Balance Sheet Normalization, Or Not
Politicians, bureaucrats, and media talking heads specialize in saying one thing but meaning something else. In Fed world, something referred to as "balance sheet normalization" would be thought to be a return of balance sheet levels to pre-crisis numbers (roughly $850 billion). But common sense does not prevail. Instead, as it turns, normalization doesn't mean a return to normal. CNBC:
Interviews with Fed officials, and public statements they've made suggest the Fed's new normalized balance sheet could end up being three times as large as it was before the financial crisis. And it could be bigger than that.
Of course, this was the almost inevitable, given the Fed's irrational fear of monetary deflation and their unwillingness to do anything that might make Wall Street think the punch bowl of easy money was being whisked away. Not to mention the political motivations of remitting profits back to the Treasury and artificially suppressing the US Government's cost of borrowing.
The CNBC article states:
A bigger Fed balance sheet on a more permanent basis is potentially good news for long-term interest rates. It means the Fed will have fewer bonds to unload, and so exert less upward pressure on interest rates. But if the Fed's calculations are wrong, it could mean higher inflation and higher rates.
"Good news for interest rates" does not, of course, mean good news for the economy as a whole. The economic role that interest rates play is to coordinate the use of scarce resources across time in accordance with the time preferences of human beings.
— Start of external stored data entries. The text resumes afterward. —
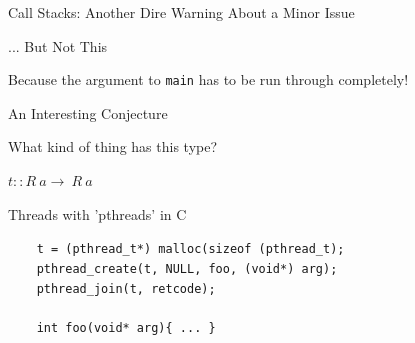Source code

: \documentclass{beamer}
\begin{document}
\begin{frame}{Call Stacks: Another Dire Warning About a Minor Issue}
\begin{structure}{... But Not This}
\begin{center}
\begin{onlinebox}{8cm}
\begin{scriptsize}
\begin{flushleft}
\end{flushleft}
\end{scriptsize}

\end{onlinebox}
\end{center}

\end{structure}
\small{Because the argument to \texttt{main} has to be run through completely!}\\


\end{frame}


\begin{frame}{An Interesting Conjecture}

\begin{large}

\begin{center}
\begin{structure}{What kind of thing has this type?}


$t :: R\ a \rightarrow\ R\ a$

\end{structure}
\end{center}
\end{large}


\pause

\center{\emph{\large{\color{red}{It's a thread!}}}}

\medskip

\begin{structure}{Threads with 'pthreads' in C}

\begin{onlinebox}{10cm}

\begin{small}
\begin{flushleft}

\texttt{\ \ \ \ t = (pthread\_t*) malloc(sizeof (pthread\_t);}\\
\texttt{\ \ \ \ pthread\_create(t, NULL, foo, (void*) arg);}\\
\texttt{\ \ \ \ pthread\_join(t, retcode);}\\
\ \\
\texttt{\ \ \ \ int foo(void* arg)\{ ... \}}\\

\end{flushleft}
\end{small}


\end{onlinebox}
\end{structure}
\end{frame}
\end{document}
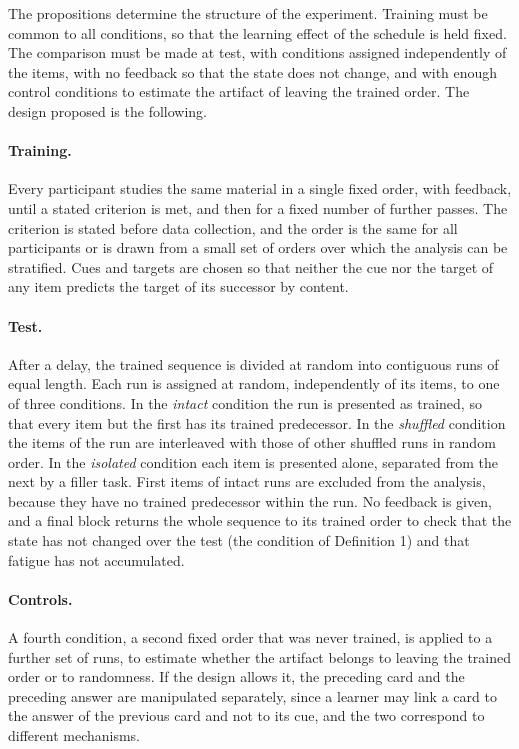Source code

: \documentclass[11pt]{article}
\theoremstyle{remark}
\begin{document}
The propositions determine the structure of the experiment. Training must be common to all conditions, so that the learning effect of the schedule is held fixed. The comparison must be made at test, with conditions assigned independently of the items, with no feedback so that the state does not change, and with enough control conditions to estimate the artifact of leaving the trained order. The design proposed is the following.

\paragraph{Training.} Every participant studies the same material in a single fixed order, with feedback, until a stated criterion is met, and then for a fixed number of further passes. The criterion is stated before data collection, and the order is the same for all participants or is drawn from a small set of orders over which the analysis can be stratified. Cues and targets are chosen so that neither the cue nor the target of any item predicts the target of its successor by content.

\paragraph{Test.} After a delay, the trained sequence is divided at random into contiguous runs of equal length. Each run is assigned at random, independently of its items, to one of three conditions. In the \emph{intact} condition the run is presented as trained, so that every item but the first has its trained predecessor. In the \emph{shuffled} condition the items of the run are interleaved with those of other shuffled runs in random order. In the \emph{isolated} condition each item is presented alone, separated from the next by a filler task. First items of intact runs are excluded from the analysis, because they have no trained predecessor within the run. No feedback is given, and a final block returns the whole sequence to its trained order to check that the state has not changed over the test (the condition of Definition 1) and that fatigue has not accumulated.

\paragraph{Controls.} A fourth condition, a second fixed order that was never trained, is applied to a further set of runs, to estimate whether the artifact belongs to leaving the trained order or to randomness. If the design allows it, the preceding card and the preceding answer are manipulated separately, since a learner may link a card to the answer of the previous card and not to its cue, and the two correspond to different mechanisms.
\end{document}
So an interest rate that is kept lower due to central bank policies interferes with the market process. Resources are consumed in a way that varies with the desires of people acting in the free economy.
The article sums up opponents of a large balance sheet as follows:
Opponents of a large balance sheet say the Fed should reduce it as much as possible so it doesn't become a victim of politics, where Congress or the executive branch could mandate that the balance sheet be used to buy certain types of securities to solve fiscal problems. They also worry that such a large balance sheet is potentially inflationary.
Contrary to the mainstream press and what has become of "orthodox" economics, "inflation" (by which they mean rising consumer prices) is not the primary threat of suppressed interest rates. Economic depressions themselves are caused by the malinvestment that takes place during the era of too low interest rates. The healing process of liquidating these malinvestments is the pain of higher interest rates and the falling of asset prices. This healing process is what the Fed actively works to prevent by refusing to actually normalize the balance sheet.